**Provided data**.

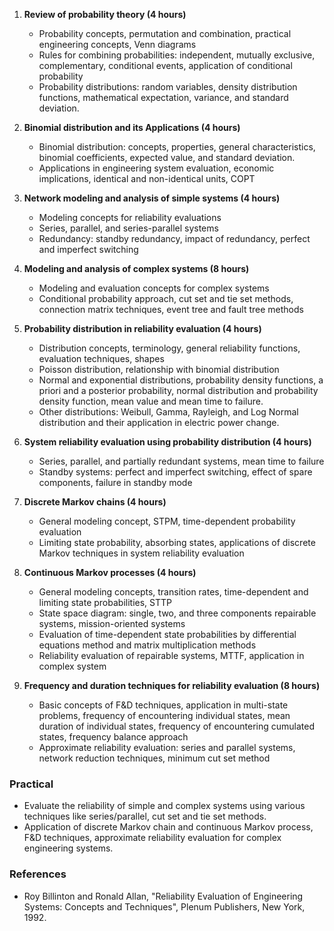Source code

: 1. **Review of probability theory (4 hours)**
    * Probability concepts, permutation and combination, practical engineering concepts, Venn diagrams
    * Rules for combining probabilities: independent, mutually exclusive, complementary, conditional events, application of conditional probability
    * Probability distributions: random variables, density distribution functions, mathematical expectation, variance, and standard deviation.

2. **Binomial distribution and its Applications (4 hours)**
    * Binomial distribution: concepts, properties, general characteristics, binomial coefficients, expected value, and standard deviation.
    * Applications in engineering system evaluation, economic implications, identical and non-identical units, COPT

3. **Network modeling and analysis of simple systems (4 hours)**
    * Modeling concepts for reliability evaluations
    * Series, parallel, and series-parallel systems
    * Redundancy: standby redundancy, impact of redundancy, perfect and imperfect switching

4. **Modeling and analysis of complex systems (8 hours)**
    * Modeling and evaluation concepts for complex systems
    * Conditional probability approach, cut set and tie set methods, connection matrix techniques, event tree and fault tree methods

5. **Probability distribution in reliability evaluation (4 hours)**
    * Distribution concepts, terminology, general reliability functions, evaluation techniques, shapes
    * Poisson distribution, relationship with binomial distribution
    * Normal and exponential distributions, probability density functions, a priori and a posterior probability, normal distribution and probability density function, mean value and mean time to failure.
    * Other distributions: Weibull, Gamma, Rayleigh, and Log Normal distribution and their application in electric power change.

6. **System reliability evaluation using probability distribution (4 hours)**
    * Series, parallel, and partially redundant systems, mean time to failure
    * Standby systems: perfect and imperfect switching, effect of spare components, failure in standby mode

7. **Discrete Markov chains (4 hours)**
    * General modeling concept, STPM, time-dependent probability evaluation
    * Limiting state probability, absorbing states, applications of discrete Markov techniques in system reliability evaluation

8. **Continuous Markov processes (4 hours)**
    * General modeling concepts, transition rates, time-dependent and limiting state probabilities, STTP
    * State space diagram: single, two, and three components repairable systems, mission-oriented systems
    * Evaluation of time-dependent state probabilities by differential equations method and matrix multiplication methods
    * Reliability evaluation of repairable systems, MTTF, application in complex system

9. **Frequency and duration techniques for reliability evaluation (8 hours)**
    * Basic concepts of F&D techniques, application in multi-state problems, frequency of encountering individual states, mean duration of individual states, frequency of encountering cumulated states, frequency balance approach
    * Approximate reliability evaluation: series and parallel systems, network reduction techniques, minimum cut set method

### Practical

* Evaluate the reliability of simple and complex systems using various techniques like series/parallel, cut set and tie set methods.
* Application of discrete Markov chain and continuous Markov process, F&D techniques, approximate reliability evaluation for complex engineering systems.

### References

* Roy Billinton and Ronald Allan, "Reliability Evaluation of Engineering Systems: Concepts and Techniques", Plenum Publishers, New York, 1992.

**Exercise goal**.
Each entry above should be copied word for word, with the images omitted.

**Answer to this exercise**.
Source code

: 1. **Review of probability theory (4 hours)**
    * Probability concepts, permutation and combination, practical engineering concepts, Venn diagrams
    * Rules for combining probabilities: independent, mutually exclusive, complementary, conditional events, application of conditional probability
    * Probability distributions: random variables, density distribution functions, mathematical expectation, variance, and standard deviation.

2. **Binomial distribution and its Applications (4 hours)**
    * Binomial distribution: concepts, properties, general characteristics, binomial coefficients, expected value, and standard deviation.
    * Applications in engineering system evaluation, economic implications, identical and non-identical units, COPT

3. **Network modeling and analysis of simple systems (4 hours)**
    * Modeling concepts for reliability evaluations
    * Series, parallel, and series-parallel systems
    * Redundancy: standby redundancy, impact of redundancy, perfect and imperfect switching

4. **Modeling and analysis of complex systems (8 hours)**
    * Modeling and evaluation concepts for complex systems
    * Conditional probability approach, cut set and tie set methods, connection matrix techniques, event tree and fault tree methods

5. **Probability distribution in reliability evaluation (4 hours)**
    * Distribution concepts, terminology, general reliability functions, evaluation techniques, shapes
    * Poisson distribution, relationship with binomial distribution
    * Normal and exponential distributions, probability density functions, a priori and a posterior probability, normal distribution and probability density function, mean value and mean time to failure.
    * Other distributions: Weibull, Gamma, Rayleigh, and Log Normal distribution and their application in electric power change.

6. **System reliability evaluation using probability distribution (4 hours)**
    * Series, parallel, and partially redundant systems, mean time to failure
    * Standby systems: perfect and imperfect switching, effect of spare components, failure in standby mode

7. **Discrete Markov chains (4 hours)**
    * General modeling concept, STPM, time-dependent probability evaluation
    * Limiting state probability, absorbing states, applications of discrete Markov techniques in system reliability evaluation

8. **Continuous Markov processes (4 hours)**
    * General modeling concepts, transition rates, time-dependent and limiting state probabilities, STTP
    * State space diagram: single, two, and three components repairable systems, mission-oriented systems
    * Evaluation of time-dependent state probabilities by differential equations method and matrix multiplication methods
    * Reliability evaluation of repairable systems, MTTF, application in complex system

9. **Frequency and duration techniques for reliability evaluation (8 hours)**
    * Basic concepts of F&D techniques, application in multi-state problems, frequency of encountering individual states, mean duration of individual states, frequency of encountering cumulated states, frequency balance approach
    * Approximate reliability evaluation: series and parallel systems, network reduction techniques, minimum cut set method

### Practical

* Evaluate the reliability of simple and complex systems using various techniques like series/parallel, cut set and tie set methods.
* Application of discrete Markov chain and continuous Markov process, F&D techniques, approximate reliability evaluation for complex engineering systems.

### References

* Roy Billinton and Ronald Allan, "Reliability Evaluation of Engineering Systems: Concepts and Techniques", Plenum Publishers, New York, 1992.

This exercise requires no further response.